Should libraries use logs or span events?

Scott · September 30, 2022, 2:22pm

swift-distributed-tracing is planning to add swift-log support.

Part of the interesting thing about this is that distributed tracing already has span events. Conceptually, span events are the same thing as structured logs that are tied to spans/traces.

As @ktoso pointed out, adding swift-log to distributed tracing is, at the very least, important for getting logs from libraries that do not supported distributed tracing but do support swift-log.

If I'm building a library to support a wide range of consumers, should I use span events or logs?

Examples are hard to come up with so bear with me here.

Let's say I'm building an a Circuit Breaker library and you hit your success count threshold to half-open the circuit. You might want to log an event that the half-open threshold has been reached, and upon completion of the executed code, another event for if the circuit breaker will be fully opened or closed again. Should these be a span events? Or a logs?

ktoso · October 1, 2022, 12:51am

Thanks for moving the thread over to forums! Now I can give it the detailed reply the topic deserves

Let's start out with the obligatory "it depends" , but let's immediately clarify what that means in this context and what options are available:

Span events vs. logs

For this discussion let's use the otel definition of span events (Manual Instrumentation | OpenTelemetry):

An event is a human-readable message on a span that represents “something happening” during it’s lifetime.
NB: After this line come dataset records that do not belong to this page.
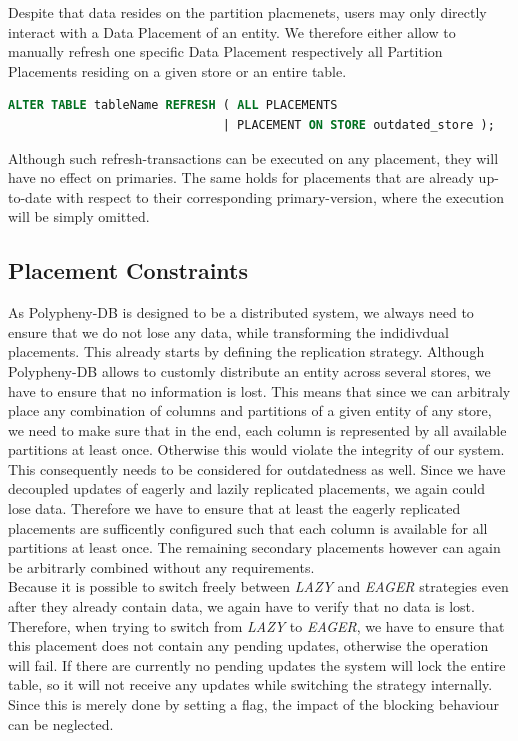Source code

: Despite that data resides on the partition placmenets, users may only directly interact with a Data Placement of an entity.
We therefore either allow to manually refresh one specific Data Placement respectively all Partition Placements residing on a given store or an entire table.

\begin{lstlisting}[language=sql, caption={SQL Statement Syntax for an On-Demand Refresh Operation},label={lst:refresh}]
ALTER TABLE tableName REFRESH ( ALL PLACEMENTS 
                              | PLACEMENT ON STORE outdated_store );
\end{lstlisting}

Although such refresh-transactions can be executed on any placement, they will have no effect on primaries. 
The same holds for placements that are already up-to-date with respect to their corresponding primary-version, where the execution will be simply omitted.





\subsection{Placement Constraints}
\label{sec:constraints}

As Polypheny-DB is designed to be a distributed system, we always need to ensure that we do not lose any data, while transforming the indidivdual placements. 
This already starts by defining the replication strategy. Although Polypheny-DB allows to customly distribute an entity across several stores, we have to ensure that no 
information is lost. This means that since we can arbitraly place any combination of columns and partitions of a given entity of any store, we need to make sure that in the end, 
each column is represented by all available partitions at least once. Otherwise this would violate the integrity of our system. 
This consequently needs to be considered for outdatedness as well. Since we have decoupled updates of eagerly and lazily replicated placements, we again could lose data. 
Therefore we have to ensure that at least the eagerly replicated placements are sufficently configured such that each column is available for all partitions at least once.
The remaining secondary placements however can again be arbitrarly combined without any requirements.\\
Because it is possible to switch freely between \emph{LAZY} and \emph{EAGER} strategies even after they already contain data, we again have to verify that no data is lost.
Therefore, when trying to switch from \emph{LAZY} to \emph{EAGER}, we have to ensure that this placement does not contain any pending updates, otherwise the operation will fail.
If there are currently no pending updates the system will lock the entire table, so it will not receive any updates while switching the strategy internally. 
Since this is merely done by setting a flag, the impact of the blocking behaviour can be neglected.

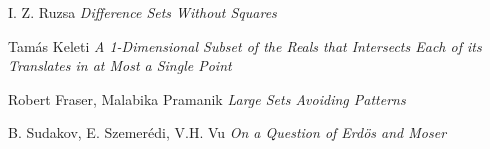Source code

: \documentclass{article}
\theoremstyle{plain}
\theoremstyle{plain}
\begin{document}
\begin{thebibliography}{9}

I. Z. Ruzsa
\textit{Difference Sets Without Squares}

Tam\'{a}s Keleti
\textit{A 1-Dimensional Subset of the Reals that Intersects Each of its Translates in at Most a Single Point}

Robert Fraser, Malabika Pramanik
\textit{Large Sets Avoiding Patterns}

B. Sudakov, E. Szemer\'{e}di, V.H. Vu
\textit{On a Question of Erd\"{o}s and Moser}

\end{thebibliography}


\end{document}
For example, imagine a function that requires exclusive access to a resource that is under a mutex.

which you very rightfully identify as "hey, isn't that just logging?".

Let's use your circuit breaker example (great library idea btw, would be great to have), and one could imagine the following events/logs:

...("breaker open!")
// ... 
...("breaker half-open")

Of course we'd want to know for which request the breaker was tripped, and include some more information about it... We can do this either with swift-log:

log.info("breaker open!", metadata: ["trace-id": ..., "error-rate-limit": ...])
// ... 
log.info("breaker half-open", metadata: ["trace-id": ..., "error-rate-limit": ...])

or with tracing events:

span.addEvent(.init("breaker open", attributes: ...))
// ... 
span.addEvent(.init("breaker half-open", attributes: ...))
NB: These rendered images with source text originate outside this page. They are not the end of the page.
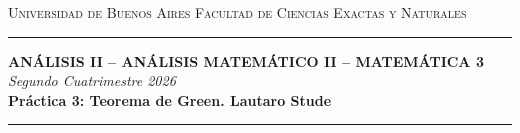 \documentclass[11pt, a4paper]{article}
\begin{document}
	
	\begin{center}
		\textsc{Universidad de Buenos Aires} \hfill \textsc{Facultad de Ciencias Exactas y Naturales} \\
		\vspace{0.15cm}
		\hrule
		\vspace{0.4cm}
		\textbf{\Large ANÁLISIS II -- ANÁLISIS MATEMÁTICO II -- MATEMÁTICA 3} \\
		\vspace{0.2cm}
		\textsl{Segundo Cuatrimestre 2026} \\
		\vspace{0.4cm}
		\textbf{\Large Práctica 3: Teorema de Green. Lautaro Stude}
		\vspace{0.25cm}
		\hrule
	\end{center}
	
	\vspace{0.5cm}
	
\end{document}
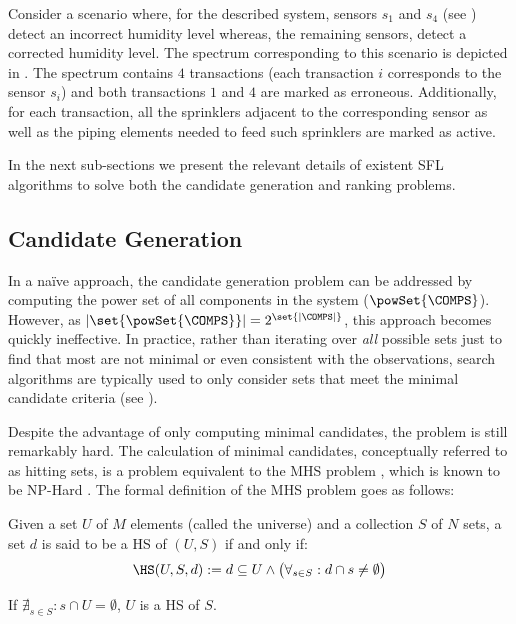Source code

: Consider a scenario where, for the described system, sensors $s_1$ and
$s_4$ (see ) detect an incorrect
humidity level whereas, the remaining sensors, detect a corrected
humidity level.
%
The spectrum corresponding to this scenario is depicted in
.
%
The spectrum contains $4$ transactions (each transaction $i$
corresponds to the sensor $s_i$) and both transactions $1$ and $4$ are
marked as erroneous.
%
Additionally, for each transaction, all the sprinklers adjacent to the
corresponding sensor as well as the piping elements needed to feed
such sprinklers are marked as active.



In the next sub-sections we present the relevant details of existent
\ac{SFL} algorithms to solve both the candidate generation and ranking
problems.


\subsection{Candidate Generation}
\label{sec:intro:candidate-generation}
In a na\"{i}ve approach, the candidate generation problem can be
addressed by computing the power set of all components in the system
($\powSet{\COMPS}$).
%
However, as $|\set{\powSet{\COMPS}}| = 2^{\set{|\COMPS|}}$, this
approach becomes quickly ineffective.
%
In practice, rather than iterating over \emph{all} possible sets just
to find that most are not minimal or even consistent with the
observations, search algorithms are typically used to only consider
sets that meet the minimal candidate criteria (see
).
%

Despite the advantage of only computing minimal candidates, the
problem is still remarkably hard.
%
The calculation of minimal candidates, conceptually referred to as
hitting sets, is a problem equivalent to the \acl{MHS} problem
\cite{Reiter87}, which is known to be NP-Hard \cite{Garey90}.
%
The formal definition of the \acl{MHS} problem goes as follows:

\begin{definition}
  \label{def:intro:hitting-set}
  Given a set $U$ of $M$ elements (called the universe) and a
  collection $S$ of $N$ sets, a set $d$ is said to be a \acf{HS} of
  $(U,S)$ if and only if:
  \begin{equation}
    \label{eq:intro:hitting-set}
    \displaystyle \HS(U,S,d):= d \subseteq U \wedge \big(\forall_{s \in S}: d \cap s \not = \emptyset\big)
  \end{equation}
\end{definition}
\begin{corollary}
  If $\nexists_{s \in S} : s \cap U = \emptyset$, $U$ is a \ac{HS} of $S$.
\end{corollary}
and that's honestly almost the same.

So where is the difference? In how end users consume this information.

End users

When developing a library that does logging or events, you have to think about how people will be using it. So in this example... I suspect we want the library to be useful even if end-users are not using distributed tracing -- it might be good enough to have a library log info [error-rate-limit: ...] breaker [name] open! for many users.
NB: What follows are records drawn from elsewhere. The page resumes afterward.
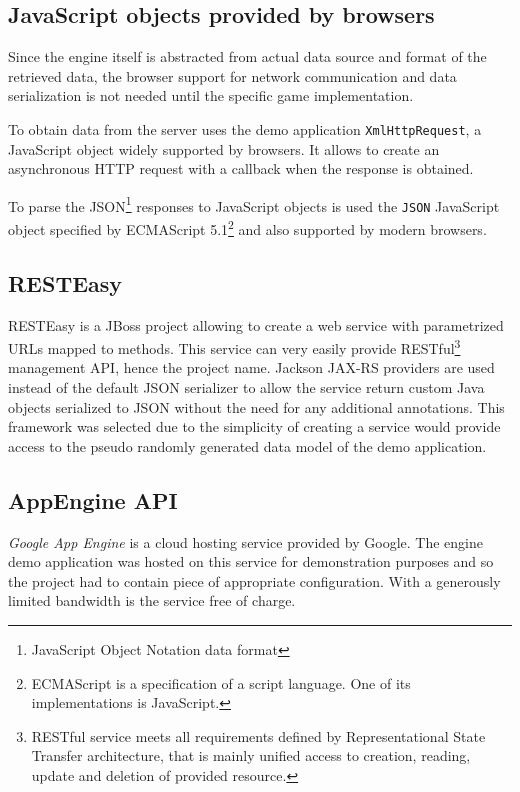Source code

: \documentclass[11pt,oneside, final]{fithesis2}
\begin{document}
\subsection{JavaScript objects provided by browsers}
Since the engine itself is abstracted from actual data source and format of the retrieved data, the browser support for network communication and data serialization is not needed until the specific game implementation.

To obtain data from the server uses the demo application \texttt{XmlHttpRequest}, a JavaScript object widely supported by browsers\cite{xhr}. It allows to create an asynchronous HTTP request with a callback when the response is obtained.

To parse the JSON\footnote{JavaScript Object Notation data format} responses to JavaScript objects is used the \texttt{JSON} JavaScript object specified by ECMAScript 5.1\footnote{ECMAScript is a specification of a script language. One of its implementations is JavaScript\cite{ecma}.} and also supported by modern browsers\cite{json}.

\subsection{RESTEasy}
RESTEasy is a JBoss project allowing to create a web service with parametrized URLs mapped to methods\cite{resteasy}. This service can very easily  provide RESTful\footnote{RESTful service meets all requirements defined by Representational State Transfer architecture, that is mainly unified access to creation, reading, update and deletion of provided resource\cite{fielding}.} management API, hence the project name. Jackson JAX-RS providers\cite{jackson} are used instead of the default JSON serializer to allow the service return custom Java objects serialized to JSON without the need for any additional annotations. This framework was selected due to the simplicity of creating a service would provide access to the pseudo randomly generated data model of the demo application.

\subsection{AppEngine API}
\emph{Google App Engine} is a cloud hosting service provided by Google. The engine demo application was hosted on this service for demonstration purposes and so the project had to contain piece of appropriate configuration. With a generously limited bandwidth is the service free of charge. \cite{appengine}
\end{document}
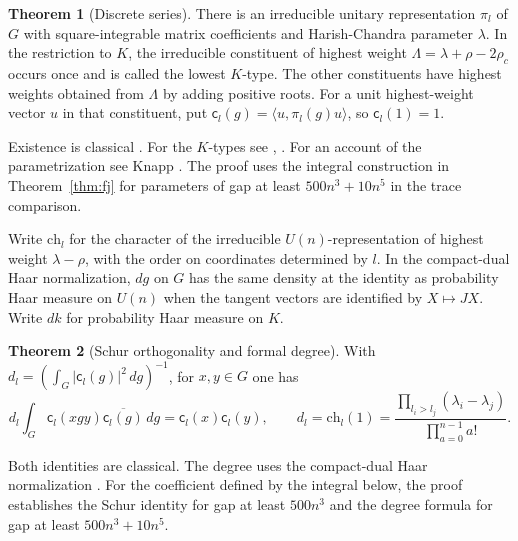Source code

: \documentclass[reqno]{amsart}
\theoremstyle{definition}
\newtheorem{theorem}{Theorem}
\newcommand{\cc}{\mathsf c}
\newcommand{\ch}{\mathrm{ch}}
\begin{document}
\begin{theorem}[Discrete series]\label{thm:ds}
There is an irreducible unitary representation \(\pi_l\) of \(G\) with square-integrable matrix coefficients and Harish-Chandra parameter \(\lambda\). In the restriction to \(K\), the irreducible constituent of highest weight \(\Lambda=\lambda+\rho-2\rho_c\) occurs once and is called the lowest \(K\)-type. The other constituents have highest weights obtained from \(\Lambda\) by adding positive roots. For a unit highest-weight vector \(u\) in that constituent, put \(\cc_l(g)=\langle u,\pi_l(g)u\rangle\), so \(\cc_l(1)=1\).
\end{theorem}

\noindent Existence is classical \cite[Theorem~16]{HC}. For the \(K\)-types see \cite[Theorem~(8.5)]{AS}, \cite[\S2.2]{BV}. For an account of the parametrization see Knapp \cite{Knapp}. The proof uses the integral construction in Theorem~\ref{thm:fj} for parameters of gap at least \(500n^3+10n^5\) in the trace comparison.

Write \(\ch_l\) for the character of the irreducible \(U(n)\)-representation of highest weight \(\lambda-\rho\), with the order on coordinates determined by \(l\). In the compact-dual Haar normalization, \(dg\) on \(G\) has the same density at the identity as probability Haar measure on \(U(n)\) when the tangent vectors are identified by \(X\mapsto JX\). Write \(dk\) for probability Haar measure on \(K\).

\begin{theorem}[Schur orthogonality and formal degree]\label{thm:schur}\label{thm:degree}
With \(d_l=(\int_G|\cc_l(g)|^2\,dg)^{-1}\), for \(x,y\in G\) one has
\[
 d_l\int_G \cc_l(xgy)\overline{\cc_l(g)}\,dg=\cc_l(x)\cc_l(y),
 \qquad
 d_l=\ch_l(1)=
 \frac{\prod_{l_i>l_j}(\lambda_i-\lambda_j)}{\prod_{a=0}^{n-1}a!}.
\]
\end{theorem}

\noindent Both identities are classical. The degree uses the compact-dual Haar normalization \cite[Theorem~(8.1)]{AS}. For the coefficient defined by the integral below, the proof establishes the Schur identity for gap at least \(500n^3\) and the degree formula for gap at least \(500n^3+10n^5\).
\end{document}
But when more advanced users, who DO use tracing use this library, then they'd most likely want those to be events, such that they show up in their trace spans and UIs when they browse them.

So there's different kinds of users, and a library author must decide who we care about. Most likely the answer is "everyone". So how do we make our library optimally usable for all kinds of users?

Instrumenting your libraries

And in order to prove that we don't just talk the talk, but also walk the walk, here is how this is implemented in the distributed actors cluster: https://github.com/apple/swift-distributed-actors/blob/main/Sources/DistributedActors/Instrumentation/ReceptionistInstrumentation.swift#L18-L28

protocol _ReceptionistInstrumentation: Sendable {
    init()

    func actorSubscribed(key: AnyReceptionKey, id: ActorID)

    func actorRegistered(key: AnyReceptionKey, id: ActorID)
    func actorRemoved(key: AnyReceptionKey, id: ActorID)

    func listingPublished(key: AnyReceptionKey, subscribers: Int, registrations: Int)
}

where the default implementation does nothing; another implementation emits os_signposts, and yet another could just emit swift-metrics rather than log. Or if you wanted to log those, you could - by passing an implementation that does that.

Looping this pattern back to the circuit breaker:

protocol CircuitBreakerInstrumentation: Sendable { 
  func breakerOpened(...)
  func breakerHalfOpened(...)
  func breakerClosed(...)
}

// ----

// when the breaker becomes open, call the instrumentation:
self.instrument.breakerOpen(... any interesting data ...)
// ... 
self.instrument.breakerHalfOpen(... any interesting data ...)

And you could of course by default have the library configure a logging instrument, and make available a tracing one as well:

myBreakerLib.settings.instrumentation = .log
// or
myBreakerLib.settings.instrumentation = .trace
// or
myBreakerLib.settings.instrumentation = MyFancyInstrumentation()

This way, every user can do exactly what they want with those events.

What to do by default?

By default arguably logging is the best, because it is the simplest and does not require any additional tracing collectors to view.

Note: probably the a lot of libraries are perfectly well off with just logging. Without these advanced patterns, but since we're talking about a library like circuit breakers, it's probably worth doing the extra effort.

So you could offer this instrumentation, and enable logging by default.

When is it worth it?

So this is a bit of overhead to design and maintain this infra, but actually it isn't so hard once you get used to it.

It definitely is more work than just logging in-line though. So when should one do this? Most likely in such very low level and very reusable libraries -- a circuit breaker library I'd probably make the extra effort and make it so configurable.

Other libraries can probably just stick to logging. And note also that thanks to distributed tracing and swift lot integration log messages can be correlated to traces automatically as well -- they will include the trace-id!

If an end user wanted to have all log messages as trace events, they could build a LogHandler which does just that: take the message, and make a SpanEvent for it. Though arguably we might get into efficiency debates then -- it might not be the most efficient way to do this (the instrumentation approach is).

So that'd be my 2c on the topic. It really depends on the library but the more anticipating it wants to be for such uses the better prepared it can be.

Scott · October 1, 2022, 2:19pm

Thanks for this very detailed response! This answers all of my questions, in a much more complete way than I expected.

Of course the answer is
why-not-both-why-not
(sometimes )